**EXERCISE AIM:**
When scanning the data, count every line with "Object" in it, and report only the resulting number.

(SUPPLIED RECORDS Opens)

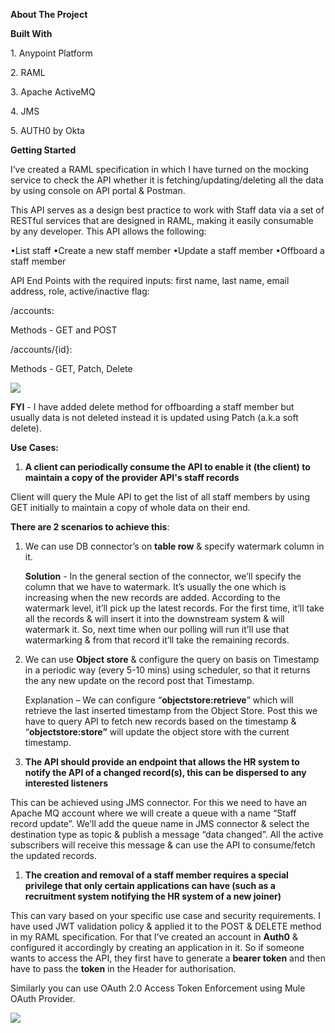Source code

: ﻿**About The Project**

**Built With**

1\. Anypoint Platform

2\. RAML

3\. Apache ActiveMQ

4\. JMS

5\. AUTH0 by Okta

**Getting Started**

I’ve created a RAML specification in which I have turned on the mocking service to check the API whether it is fetching/updating/deleting all the data by using console on API portal & Postman. 

This API serves as a design best practice to work with Staff data via a set of RESTful services that are designed in RAML, making it easily consumable by any developer. This API allows the following:

•List staff
•Create a new staff member
•Update a staff member
•Offboard a staff member

API End Points with the required inputs: first name, last name, email address, role, active/inactive flag:

/accounts:

Methods - GET and POST

/accounts/{id}:

Methods - GET, Patch, Delete

![](Aspose.Words.fca273df-af53-4055-bac3-cee2ccc28d12.001.png)

**FYI** - I have added delete method for offboarding a staff member but usually data is not deleted instead it is updated using Patch (a.k.a soft delete).

**Use Cases:**

1. **A client can periodically consume the API to enable it (the client) to maintain a copy of the provider API's staff records**

Client will query the Mule API to get the list of all staff members by using GET initially to maintain a copy of whole data on their end.

**There are 2 scenarios to achieve this**:

1. We can use DB connector’s on **table row** & specify watermark column in it.

   **Solution** - In the general section of the connector, we’ll specify the column that we have to watermark. It’s usually the one which is increasing when the new records are added. According to the watermark level, it’ll pick up the latest records. For the first time, it’ll take all the records & will insert it into the downstream system & will watermark it. So, next time when our polling will run it’ll use that watermarking & from that record it’ll take the remaining records.

1. We can use **Object store** & configure the query on basis on Timestamp in a periodic way (every 5-10 mins) using scheduler, so that it returns the any new update on the record post that Timestamp.

   Explanation – We can configure “**objectstore:retrieve**” which will retrieve the last inserted timestamp from the Object Store. Post this we have to query API to fetch new records based on the timestamp & “**objectstore:store”** will update the object store with the current timestamp.


1. **The API should provide an endpoint that allows the HR system to notify the API of a changed record(s), this can be dispersed to any interested listeners** 

This can be achieved using JMS connector. For this we need to have an Apache MQ account where we will create a queue with a name “Staff record update”. We’ll add the queue name in JMS connector & select the destination type as topic & publish a message “data changed”. All the active subscribers will receive this message & can use the API to consume/fetch the updated records.


1. **The creation and removal of a staff member requires a special privilege that only certain applications can have (such as a recruitment system notifying the HR system of a new joiner)** 

This can vary based on your specific use case and security requirements. I have used JWT validation policy & applied it to the POST & DELETE method in my RAML specification. For that I’ve created an account in **Auth0** & configured it accordingly by creating an application in it. So if someone wants to access the API, they first have to generate a **bearer token** and then have to pass the **token** in the Header for authorisation.

Similarly you can use OAuth 2.0 Access Token Enforcement using Mule OAuth Provider.

![](Aspose.Words.fca273df-af53-4055-bac3-cee2ccc28d12.002.png)
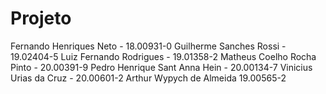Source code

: # Projeto


Fernando Henriques Neto - 18.00931-0
Guilherme Sanches Rossi - 19.02404-5
Luiz Fernando Rodrigues - 19.01358-2
Matheus Coelho Rocha Pinto - 20.00391-9
Pedro Henrique Sant Anna Hein - 20.00134-7
Vinicius Urias da Cruz - 20.00601-2
Arthur Wypych de Almeida 19.00565-2
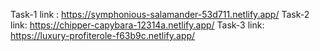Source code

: Task-1 link : https://symphonious-salamander-53d711.netlify.app/
Task-2 link: https://chipper-capybara-12314a.netlify.app/
Task-3 link: https://luxury-profiterole-f63b9c.netlify.app/
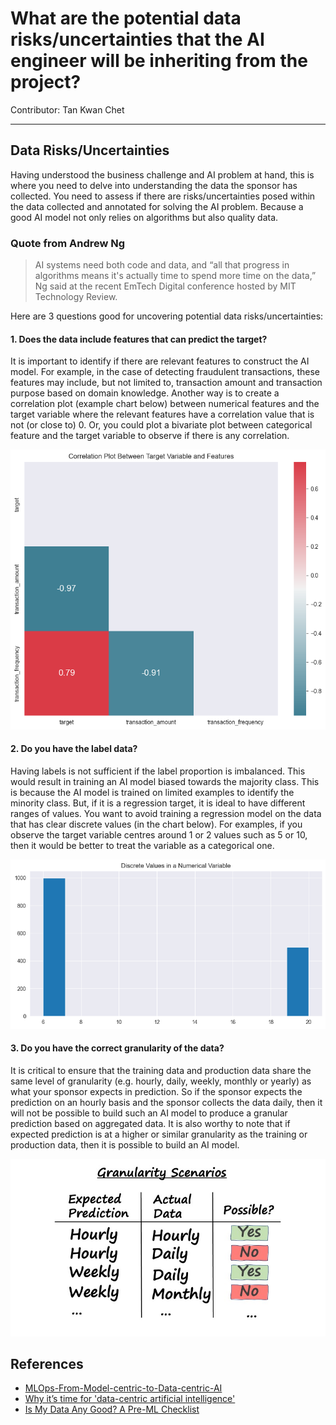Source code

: # What are the potential data risks/uncertainties that the AI engineer will be inheriting from the project?
Contributor: Tan Kwan Chet 

---
## Data Risks/Uncertainties

Having understood the business challenge and AI problem at hand, this is where you need to delve into understanding the data the sponsor has collected. You need to assess if there are risks/uncertainties posed within the data collected and annotated for solving the AI problem. Because a good AI model not only relies on algorithms but also quality data.

### Quote from Andrew Ng
> AI systems need both code and data, and “all that progress in algorithms means it's actually time to spend more time on the data,” Ng said at the recent EmTech Digital conference hosted by MIT Technology Review.

Here are 3 questions good for uncovering potential data risks/uncertainties:

#### 1. Does the data include features that can predict the target?

It is important to identify if there are relevant features to construct the AI model. For example, in the case of detecting fraudulent transactions, these features may include, but not limited to, transaction amount and transaction purpose based on domain knowledge. Another way is to create a correlation plot (example chart below) between numerical features and the target variable where the relevant features have a correlation value that is not (or close to) 0. Or, you could plot a bivariate plot between categorical feature and the target variable to observe if there is any correlation. 

![Corrplot](../assets/images/charts/corrplot_chart.png)  

#### 2. Do you have the label data?

Having labels is not sufficient if the label proportion is imbalanced. This would result in training an AI model biased towards the majority class. This is because the AI model is trained on limited examples to identify the minority class. But, if it is a regression target, it is ideal to have different ranges of values. You want to avoid training a regression model on the data that has clear discrete values (in the chart below). For examples, if you observe the target variable centres around 1 or 2 values such as 5 or 10, then it would be better to treat the variable as a categorical one. 

![Discreteplot](../assets/images/charts/discreteplot_chart.png)  

#### 3. Do you have the correct granularity of the data?

It is critical to ensure that the training data and production data share the same level of granularity (e.g. hourly, daily, weekly, monthly or yearly) as what your sponsor expects in prediction. So if the sponsor expects the prediction on an hourly basis and the sponsor collects the data daily, then it will not be possible to build such an AI model to produce a granular prediction based on aggregated data. It is also worthy to note that if expected prediction is at a higher or similar granularity as the training or production data, then it is possible to build an AI model. 

![GranularityDiagram](../assets/images/diagrams/granularity_diagram.jpg)  


## References 
- [MLOps-From-Model-centric-to-Data-centric-AI](https://www.deeplearning.ai/wp-content/uploads/2021/06/MLOps-From-Model-centric-to-Data-centric-AI.pdf)
- [Why it’s time for 'data-centric artificial intelligence'](https://mitsloan.mit.edu/ideas-made-to-matter/why-its-time-data-centric-artificial-intelligence)
- [Is My Data Any Good? A Pre-ML Checklist](https://services.google.com/fh/files/blogs/data-prep-checklist-ml-bd-wp-v2.pdf)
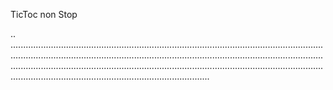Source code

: TicToc non Stop

..
...................................................................................................................................................................................................................................................................................................................................................................................................................................................................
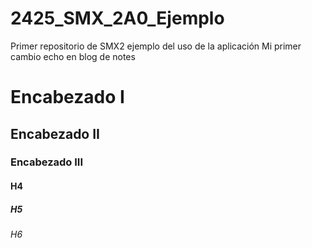 # 2425_SMX_2A0_Ejemplo
Primer repositorio de SMX2 ejemplo del uso de la aplicación
Mi primer cambio echo en blog de notes 
# Encabezado I
## Encabezado II
### Encabezado III
#### H4
##### H5
###### H6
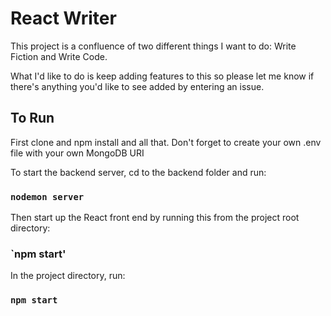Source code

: # React Writer

This project is a confluence of two different things I want to do: Write Fiction and Write Code.

What I'd like to do is keep adding features to this so please let me know if there's anything you'd like to see added by entering an issue.

## To Run
First clone and npm install and all that. Don't forget to create your own .env file with your own MongoDB URI

To start the backend server, cd to the backend folder and run:
### `nodemon server`

Then start up the React front end by running this from the project root directory:
### `npm start'

In the project directory,  run:

### `npm start`

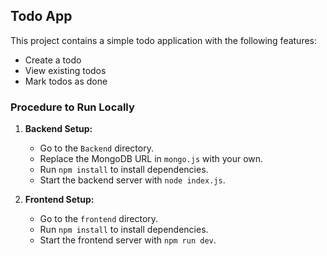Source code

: ## Todo App

This project contains a simple todo application with the following features:

- Create a todo
- View existing todos
- Mark todos as done

### Procedure to Run Locally

1. **Backend Setup:**
   - Go to the `Backend` directory.
   - Replace the MongoDB URL in `mongo.js` with your own.
   - Run `npm install` to install dependencies.
   - Start the backend server with `node index.js`.

2. **Frontend Setup:**
   - Go to the `frontend` directory.
   - Run `npm install` to install dependencies.
   - Start the frontend server with `npm run dev`.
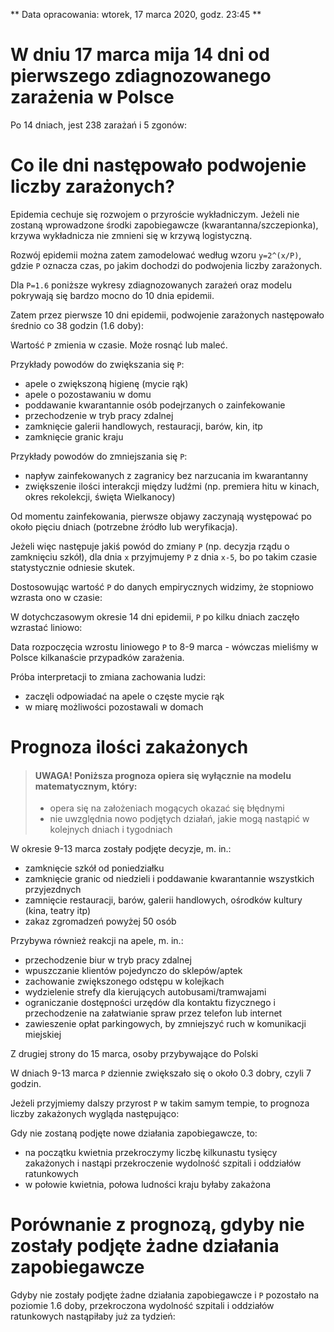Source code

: ** Data opracowania: wtorek, 17 marca 2020, godz. 23:45 **

# W dniu 17 marca mija 14 dni od pierwszego zdiagnozowanego zarażenia w Polsce

Po 14 dniach, jest 238 zarażań i 5 zgonów:

<div
    data-type="charts"
    data-chartuid="1BEHxmF1bQHv3btAa2RV8uCeu-yKKthO11Z7cvuPIUgg"
    data-range="B1:D100"
>
</div>

# Co ile dni następowało podwojenie liczby zarażonych?

Epidemia cechuje się rozwojem o przyroście wykładniczym. Jeżeli nie zostaną wprowadzone środki zapobiegawcze (kwarantanna/szczepionka), krzywa wykładnicza nie zmnieni się w krzywą logistyczną.

Rozwój epidemii można zatem zamodelować według wzoru `y=2^(x/P)`, gdzie `P` oznacza czas, po jakim dochodzi do podwojenia liczby zarażonych.

Dla `P=1.6` poniższe wykresy zdiagnozowanych zarażeń oraz modelu pokrywają się bardzo mocno do 10 dnia epidemii.

Zatem przez pierwsze 10 dni epidemii, podwojenie zarażonych następowało średnio co 38 godzin (1.6 doby):

<div
    data-type="charts"
    data-chartuid="1BUaS_TZVWjODSoxst25UF2yVMW-aURYmAC9IZuboHw0"
    data-range="B1:D15"
    data-rangetable="A1:E15"
    data-charttype="Line"
>
</div>

Wartość `P` zmienia w czasie. Może rosnąć lub maleć.

Przykłady powodów do zwiększania się `P`:

- apele o zwiększoną higienę (mycie rąk)
- apele o pozostawaniu w domu
- poddawanie kwarantannie osób podejrzanych o zainfekowanie
- przechodzenie w tryb pracy zdalnej
- zamknięcie galerii handlowych, restauracji, barów, kin, itp
- zamknięcie granic kraju

Przykłady powodów do zmniejszania się `P`:

- napływ zainfekowanych z zagranicy bez narzucania im kwarantanny
- zwiększenie ilości interakcji między ludźmi (np. premiera hitu w kinach, okres rekolekcji, święta Wielkanocy)

Od momentu zainfekowania, pierwsze objawy zaczynają występować po około pięciu dniach (potrzebne źródło lub weryfikacja).

Jeżeli więc następuje jakiś powód do zmiany `P` (np. decyzja rządu o zamknięciu szkół), dla dnia `x` przyjmujemy `P` z dnia `x-5`, bo po takim czasie statystycznie odniesie skutek.

Dostosowując wartość `P` do danych empirycznych widzimy, że stopniowo wzrasta ono w czasie:

<div
    data-type="charts"
    data-chartuid="135bACtrntkTPaFbuH8AWyg_ybYQGn14W6vx1Ax1Z0jo"
    data-rangetable="A1:E15"
    data-range="B1:D15"
    data-charttype="Line"
>
</div>

W dotychczasowym okresie 14 dni epidemii, `P` po kilku dniach zaczęło wzrastać liniowo:

<div
    data-type="chart"
    data-chartuid="135bACtrntkTPaFbuH8AWyg_ybYQGn14W6vx1Ax1Z0jo" 
    data-range="B1:B15,E1:E15"
    data-charttype="Line"
>
</div>

Data rozpoczęcia wzrostu liniowego `P` to 8-9 marca - wówczas mieliśmy w Polsce kilkanaście przypadków zarażenia.

Próba interpretacji to zmiana zachowania ludzi:

- zaczęli odpowiadać na apele o częste mycie rąk
- w miarę możliwości pozostawali w domach

# Prognoza ilości zakażonych

> #### UWAGA! Poniższa prognoza opiera się wyłącznie na modelu matematycznym, który:
>
> - opera się na założeniach mogących okazać się błędnymi
> - nie uwzględnia nowo podjętych działań, jakie mogą nastąpić w kolejnych dniach i tygodniach

W okresie 9-13 marca zostały podjęte decyzje, m. in.:

- zamknięcie szkół od poniedziałku
- zamknięcie granic od niedzieli i poddawanie kwarantannie wszystkich przyjezdnych
- zamnięcie restauracji, barów, galerii handlowych, ośrodków kultury (kina, teatry itp)
- zakaz zgromadzeń powyżej 50 osób

Przybywa również reakcji na apele, m. in.:

- przechodzenie biur w tryb pracy zdalnej
- wpuszczanie klientów pojedynczo do sklepów/aptek
- zachowanie zwiększonego odstępu w kolejkach
- wydzielenie strefy dla kierujących autobusami/tramwajami
- ograniczanie dostępności urzędów dla kontaktu fizycznego i przechodzenie na załatwianie spraw przez telefon lub internet
- zawieszenie opłat parkingowych, by zmniejszyć ruch w komunikacji miejskiej

Z drugiej strony do 15 marca, osoby przybywające do Polski

W dniach 9-13 marca `P` dziennie zwiększało się o około 0.3 dobry, czyli 7 godzin.

Jeżeli przyjmiemy dalszy przyrost `P` w takim samym tempie, to prognoza liczby zakażonych wygląda następująco:

<div
    data-type="charts"
    data-chartuid="1cTiHGwqBwJETGcuFNnKbYnj3EMMFc21hrP6D6V_3KEE"
    data-rangetable="A1:E81"
    data-range="B1:D81"
    data-charttype="Line"
>
</div>

Gdy nie zostaną podjęte nowe działania zapobiegawcze, to:

- na początku kwietnia przekroczymy liczbę kilkunastu tysięcy zakażonych i nastąpi przekroczenie wydolność szpitali i oddziałów ratunkowych
- w połowie kwietnia, połowa ludności kraju byłaby zakażona

# Porównanie z prognozą, gdyby nie zostały podjęte żadne działania zapobiegawcze

Gdyby nie zostały podjęte żadne działania zapobiegawcze i `P` pozostało na poziomie 1.6 doby, przekroczona wydolność szpitali i oddziałów ratunkowych nastąpiłaby już za tydzień:

<div
    data-type="charts"
    data-chartuid="1cTiHGwqBwJETGcuFNnKbYnj3EMMFc21hrP6D6V_3KEE"
    data-rangetable="A1:C42,F1:F42"
    data-range="B1:C42,F1:F42"
    data-charttype="Line"
>
</div>
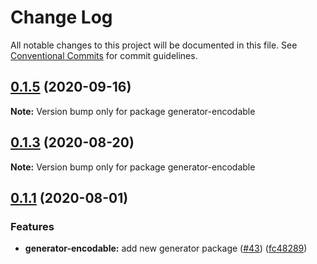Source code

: # Change Log

All notable changes to this project will be documented in this file.
See [Conventional Commits](https://conventionalcommits.org) for commit guidelines.

## [0.1.5](https://github.com/kristw/encodable/compare/generator-encodable@0.1.4...generator-encodable@0.1.5) (2020-09-16)

**Note:** Version bump only for package generator-encodable





## [0.1.3](https://github.com/kristw/encodable/compare/generator-encodable@0.1.2...generator-encodable@0.1.3) (2020-08-20)

**Note:** Version bump only for package generator-encodable





## [0.1.1](https://github.com/kristw/encodable/compare/generator-encodable@0.1.1...generator-encodable@0.1.1) (2020-08-01)


### Features

* **generator-encodable:** add new generator package ([#43](https://github.com/kristw/encodable/issues/43)) ([fc48289](https://github.com/kristw/encodable/commit/fc48289dd487bdd71550d143d2854e9be74d2cd7))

(SUPPLIED RECORDS Closes)

**REPLY TO THE EXERCISE:**
2